### [Assignment]
Below is some data. Retype exactly the lines starting at the one with "- Hashmap Left" and ending at the one with "- Linked List Class".

[Extracted data entries]
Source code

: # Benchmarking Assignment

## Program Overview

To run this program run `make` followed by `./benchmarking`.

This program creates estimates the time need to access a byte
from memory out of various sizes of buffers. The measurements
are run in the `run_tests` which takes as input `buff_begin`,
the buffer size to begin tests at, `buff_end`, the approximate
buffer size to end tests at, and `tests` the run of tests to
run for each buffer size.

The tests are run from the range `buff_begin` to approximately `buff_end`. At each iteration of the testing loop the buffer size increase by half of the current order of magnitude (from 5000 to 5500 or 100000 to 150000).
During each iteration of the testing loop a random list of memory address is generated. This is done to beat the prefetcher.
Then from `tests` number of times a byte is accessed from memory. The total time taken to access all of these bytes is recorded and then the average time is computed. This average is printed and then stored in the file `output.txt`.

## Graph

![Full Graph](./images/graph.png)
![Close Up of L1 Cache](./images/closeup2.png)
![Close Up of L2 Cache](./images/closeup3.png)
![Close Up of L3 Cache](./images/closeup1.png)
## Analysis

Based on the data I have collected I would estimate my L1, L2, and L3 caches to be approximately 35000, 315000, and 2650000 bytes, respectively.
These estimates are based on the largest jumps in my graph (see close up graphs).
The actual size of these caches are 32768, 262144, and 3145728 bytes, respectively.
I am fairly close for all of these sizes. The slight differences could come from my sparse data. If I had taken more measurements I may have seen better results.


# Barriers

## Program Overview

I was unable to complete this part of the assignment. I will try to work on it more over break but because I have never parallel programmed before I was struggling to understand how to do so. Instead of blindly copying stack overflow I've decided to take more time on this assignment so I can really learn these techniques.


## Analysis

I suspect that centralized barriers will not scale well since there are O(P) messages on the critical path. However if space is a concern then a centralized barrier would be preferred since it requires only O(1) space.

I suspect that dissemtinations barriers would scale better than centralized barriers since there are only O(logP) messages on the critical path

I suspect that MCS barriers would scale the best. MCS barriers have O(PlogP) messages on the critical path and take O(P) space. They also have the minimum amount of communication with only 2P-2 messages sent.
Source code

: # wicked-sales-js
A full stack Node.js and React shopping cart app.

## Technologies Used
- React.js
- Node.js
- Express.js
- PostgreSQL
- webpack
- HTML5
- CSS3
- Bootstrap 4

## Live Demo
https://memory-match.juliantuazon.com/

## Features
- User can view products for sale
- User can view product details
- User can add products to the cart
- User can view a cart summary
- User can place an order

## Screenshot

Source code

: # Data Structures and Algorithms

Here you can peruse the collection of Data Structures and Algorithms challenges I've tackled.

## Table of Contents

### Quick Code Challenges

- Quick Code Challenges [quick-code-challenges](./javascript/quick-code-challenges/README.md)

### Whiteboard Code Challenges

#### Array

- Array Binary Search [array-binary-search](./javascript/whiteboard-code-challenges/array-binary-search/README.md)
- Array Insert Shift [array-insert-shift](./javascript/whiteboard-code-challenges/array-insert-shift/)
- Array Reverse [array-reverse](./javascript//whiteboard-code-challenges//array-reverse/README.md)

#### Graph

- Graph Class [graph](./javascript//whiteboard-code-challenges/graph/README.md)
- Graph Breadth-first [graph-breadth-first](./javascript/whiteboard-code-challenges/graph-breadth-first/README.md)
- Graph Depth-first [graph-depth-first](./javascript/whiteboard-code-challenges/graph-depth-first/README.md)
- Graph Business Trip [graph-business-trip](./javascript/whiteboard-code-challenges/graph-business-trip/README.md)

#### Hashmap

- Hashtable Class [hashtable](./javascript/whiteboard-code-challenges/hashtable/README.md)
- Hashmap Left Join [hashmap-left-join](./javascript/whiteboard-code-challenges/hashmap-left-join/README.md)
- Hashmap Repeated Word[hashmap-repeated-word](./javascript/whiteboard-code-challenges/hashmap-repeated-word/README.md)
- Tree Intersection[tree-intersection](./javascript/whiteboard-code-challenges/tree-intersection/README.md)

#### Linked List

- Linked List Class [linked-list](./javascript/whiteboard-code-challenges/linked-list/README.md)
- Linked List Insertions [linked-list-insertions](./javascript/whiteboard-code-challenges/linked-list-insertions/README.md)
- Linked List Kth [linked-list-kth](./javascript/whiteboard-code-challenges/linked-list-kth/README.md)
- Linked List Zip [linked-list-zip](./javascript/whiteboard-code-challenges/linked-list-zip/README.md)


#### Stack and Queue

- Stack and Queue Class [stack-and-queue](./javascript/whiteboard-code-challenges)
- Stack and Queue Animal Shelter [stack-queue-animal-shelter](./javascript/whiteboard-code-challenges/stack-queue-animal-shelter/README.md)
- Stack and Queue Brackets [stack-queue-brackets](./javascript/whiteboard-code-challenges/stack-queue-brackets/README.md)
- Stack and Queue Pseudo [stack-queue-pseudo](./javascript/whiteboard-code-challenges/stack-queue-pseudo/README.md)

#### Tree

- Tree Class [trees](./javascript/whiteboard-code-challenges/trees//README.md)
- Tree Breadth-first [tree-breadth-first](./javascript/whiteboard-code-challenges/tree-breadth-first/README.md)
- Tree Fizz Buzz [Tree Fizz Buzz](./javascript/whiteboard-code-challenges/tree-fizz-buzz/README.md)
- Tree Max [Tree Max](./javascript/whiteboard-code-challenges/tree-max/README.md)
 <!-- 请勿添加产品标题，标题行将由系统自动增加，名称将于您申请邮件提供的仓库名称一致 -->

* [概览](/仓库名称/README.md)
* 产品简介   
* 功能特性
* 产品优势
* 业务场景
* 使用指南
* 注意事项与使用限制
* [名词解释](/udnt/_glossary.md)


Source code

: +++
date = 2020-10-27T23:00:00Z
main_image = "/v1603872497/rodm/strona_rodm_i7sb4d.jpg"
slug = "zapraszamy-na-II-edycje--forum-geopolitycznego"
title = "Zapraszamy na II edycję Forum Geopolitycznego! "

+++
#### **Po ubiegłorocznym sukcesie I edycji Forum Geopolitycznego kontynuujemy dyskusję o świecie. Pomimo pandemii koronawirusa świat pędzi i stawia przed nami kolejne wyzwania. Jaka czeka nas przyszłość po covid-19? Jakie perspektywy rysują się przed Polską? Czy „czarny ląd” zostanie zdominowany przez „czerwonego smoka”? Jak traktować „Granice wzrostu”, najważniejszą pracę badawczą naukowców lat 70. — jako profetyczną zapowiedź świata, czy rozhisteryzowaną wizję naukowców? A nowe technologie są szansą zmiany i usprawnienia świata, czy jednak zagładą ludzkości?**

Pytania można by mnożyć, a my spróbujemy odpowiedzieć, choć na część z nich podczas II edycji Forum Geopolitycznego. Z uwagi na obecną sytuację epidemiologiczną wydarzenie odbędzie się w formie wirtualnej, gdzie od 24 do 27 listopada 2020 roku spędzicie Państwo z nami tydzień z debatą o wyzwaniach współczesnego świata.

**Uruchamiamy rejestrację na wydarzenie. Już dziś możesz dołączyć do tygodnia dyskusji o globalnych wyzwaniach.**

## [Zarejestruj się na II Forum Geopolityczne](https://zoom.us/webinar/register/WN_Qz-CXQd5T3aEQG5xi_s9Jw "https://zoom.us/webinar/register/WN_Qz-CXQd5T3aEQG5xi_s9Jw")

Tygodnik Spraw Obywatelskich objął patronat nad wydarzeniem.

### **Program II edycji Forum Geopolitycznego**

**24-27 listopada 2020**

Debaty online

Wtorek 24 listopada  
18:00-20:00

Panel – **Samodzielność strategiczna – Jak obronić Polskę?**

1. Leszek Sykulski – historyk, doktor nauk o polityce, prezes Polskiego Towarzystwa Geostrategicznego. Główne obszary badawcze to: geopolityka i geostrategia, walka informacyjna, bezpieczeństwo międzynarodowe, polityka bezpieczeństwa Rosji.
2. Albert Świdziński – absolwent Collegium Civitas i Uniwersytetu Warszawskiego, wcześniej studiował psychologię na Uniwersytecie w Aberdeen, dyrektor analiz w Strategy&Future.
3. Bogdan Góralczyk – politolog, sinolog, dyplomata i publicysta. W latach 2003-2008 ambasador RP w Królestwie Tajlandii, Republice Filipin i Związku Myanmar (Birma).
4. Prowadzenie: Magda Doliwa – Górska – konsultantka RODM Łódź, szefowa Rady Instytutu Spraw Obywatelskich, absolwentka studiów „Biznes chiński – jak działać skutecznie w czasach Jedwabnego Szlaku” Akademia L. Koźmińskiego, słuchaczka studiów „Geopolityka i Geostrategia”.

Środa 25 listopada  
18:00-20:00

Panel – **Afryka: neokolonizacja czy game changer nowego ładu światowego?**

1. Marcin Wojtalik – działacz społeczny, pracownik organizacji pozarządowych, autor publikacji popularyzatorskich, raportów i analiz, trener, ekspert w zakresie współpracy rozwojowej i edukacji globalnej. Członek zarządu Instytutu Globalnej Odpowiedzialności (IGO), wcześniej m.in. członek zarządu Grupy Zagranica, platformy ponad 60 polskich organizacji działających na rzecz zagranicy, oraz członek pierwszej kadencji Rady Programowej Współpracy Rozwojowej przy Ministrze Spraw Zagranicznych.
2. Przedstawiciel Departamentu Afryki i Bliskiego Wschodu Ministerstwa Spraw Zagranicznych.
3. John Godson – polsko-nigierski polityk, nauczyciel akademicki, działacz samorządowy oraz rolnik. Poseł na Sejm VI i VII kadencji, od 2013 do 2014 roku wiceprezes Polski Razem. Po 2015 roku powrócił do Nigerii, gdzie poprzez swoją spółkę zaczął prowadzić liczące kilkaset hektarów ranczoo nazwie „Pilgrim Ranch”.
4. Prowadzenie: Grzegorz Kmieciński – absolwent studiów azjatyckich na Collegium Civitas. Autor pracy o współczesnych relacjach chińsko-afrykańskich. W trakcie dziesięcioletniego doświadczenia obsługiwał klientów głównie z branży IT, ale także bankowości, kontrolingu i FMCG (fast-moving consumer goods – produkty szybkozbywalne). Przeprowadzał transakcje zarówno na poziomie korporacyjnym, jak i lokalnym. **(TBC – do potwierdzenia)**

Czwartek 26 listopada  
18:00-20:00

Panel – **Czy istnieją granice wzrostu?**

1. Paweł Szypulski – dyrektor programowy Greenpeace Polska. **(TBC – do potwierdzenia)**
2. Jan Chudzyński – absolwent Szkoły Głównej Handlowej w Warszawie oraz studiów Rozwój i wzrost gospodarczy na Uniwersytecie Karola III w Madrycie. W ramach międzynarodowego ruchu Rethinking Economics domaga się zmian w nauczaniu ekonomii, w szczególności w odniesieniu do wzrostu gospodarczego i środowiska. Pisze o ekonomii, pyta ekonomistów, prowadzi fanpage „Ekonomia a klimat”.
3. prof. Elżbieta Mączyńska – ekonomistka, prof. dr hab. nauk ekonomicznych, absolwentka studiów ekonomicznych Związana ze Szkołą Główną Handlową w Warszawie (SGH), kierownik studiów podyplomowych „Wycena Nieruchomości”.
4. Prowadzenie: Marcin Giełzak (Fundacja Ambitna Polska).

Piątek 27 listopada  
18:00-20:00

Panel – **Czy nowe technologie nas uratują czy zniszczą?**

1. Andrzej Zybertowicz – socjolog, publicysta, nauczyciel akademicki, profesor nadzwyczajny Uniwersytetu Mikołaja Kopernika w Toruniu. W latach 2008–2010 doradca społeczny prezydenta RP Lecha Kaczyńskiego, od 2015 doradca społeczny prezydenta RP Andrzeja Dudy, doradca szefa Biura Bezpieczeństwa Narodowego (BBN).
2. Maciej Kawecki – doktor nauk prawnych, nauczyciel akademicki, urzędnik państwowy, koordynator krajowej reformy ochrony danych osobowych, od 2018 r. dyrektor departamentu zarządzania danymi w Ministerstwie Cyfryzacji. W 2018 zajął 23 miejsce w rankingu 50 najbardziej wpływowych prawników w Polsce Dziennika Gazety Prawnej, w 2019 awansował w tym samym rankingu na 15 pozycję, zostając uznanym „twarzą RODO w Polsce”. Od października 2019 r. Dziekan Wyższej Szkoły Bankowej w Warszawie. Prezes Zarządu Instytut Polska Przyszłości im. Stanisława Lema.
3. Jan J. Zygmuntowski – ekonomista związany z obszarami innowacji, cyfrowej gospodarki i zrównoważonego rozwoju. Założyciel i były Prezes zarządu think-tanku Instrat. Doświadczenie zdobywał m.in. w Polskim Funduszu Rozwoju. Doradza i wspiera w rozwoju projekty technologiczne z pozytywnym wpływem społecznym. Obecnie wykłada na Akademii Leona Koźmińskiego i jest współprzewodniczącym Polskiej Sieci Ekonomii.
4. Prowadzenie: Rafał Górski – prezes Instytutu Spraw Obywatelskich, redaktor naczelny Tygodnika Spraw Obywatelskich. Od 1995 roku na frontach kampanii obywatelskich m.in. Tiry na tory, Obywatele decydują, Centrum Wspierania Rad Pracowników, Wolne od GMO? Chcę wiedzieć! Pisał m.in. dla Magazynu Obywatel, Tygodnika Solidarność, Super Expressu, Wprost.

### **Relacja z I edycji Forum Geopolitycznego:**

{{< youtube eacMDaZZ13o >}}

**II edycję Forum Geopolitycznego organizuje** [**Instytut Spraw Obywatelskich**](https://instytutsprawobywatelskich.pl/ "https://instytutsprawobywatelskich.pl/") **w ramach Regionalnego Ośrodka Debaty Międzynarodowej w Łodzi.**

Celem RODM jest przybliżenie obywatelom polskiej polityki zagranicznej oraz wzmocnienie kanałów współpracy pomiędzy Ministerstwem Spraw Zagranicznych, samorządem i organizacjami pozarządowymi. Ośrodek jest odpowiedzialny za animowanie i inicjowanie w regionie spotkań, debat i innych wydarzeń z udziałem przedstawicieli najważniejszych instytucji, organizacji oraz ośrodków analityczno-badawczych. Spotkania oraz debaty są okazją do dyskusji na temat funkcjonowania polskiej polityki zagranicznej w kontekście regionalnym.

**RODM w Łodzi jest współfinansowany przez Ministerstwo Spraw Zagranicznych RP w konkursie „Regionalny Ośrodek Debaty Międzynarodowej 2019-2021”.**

### [Solution for this exercise]
- Hashmap Left Join [hashmap-left-join](./javascript/whiteboard-code-challenges/hashmap-left-join/README.md)
- Hashmap Repeated Word[hashmap-repeated-word](./javascript/whiteboard-code-challenges/hashmap-repeated-word/README.md)
- Tree Intersection[tree-intersection](./javascript/whiteboard-code-challenges/tree-intersection/README.md)

#### Linked List

- Linked List Class [linked-list](./javascript/whiteboard-code-challenges/linked-list/README.md)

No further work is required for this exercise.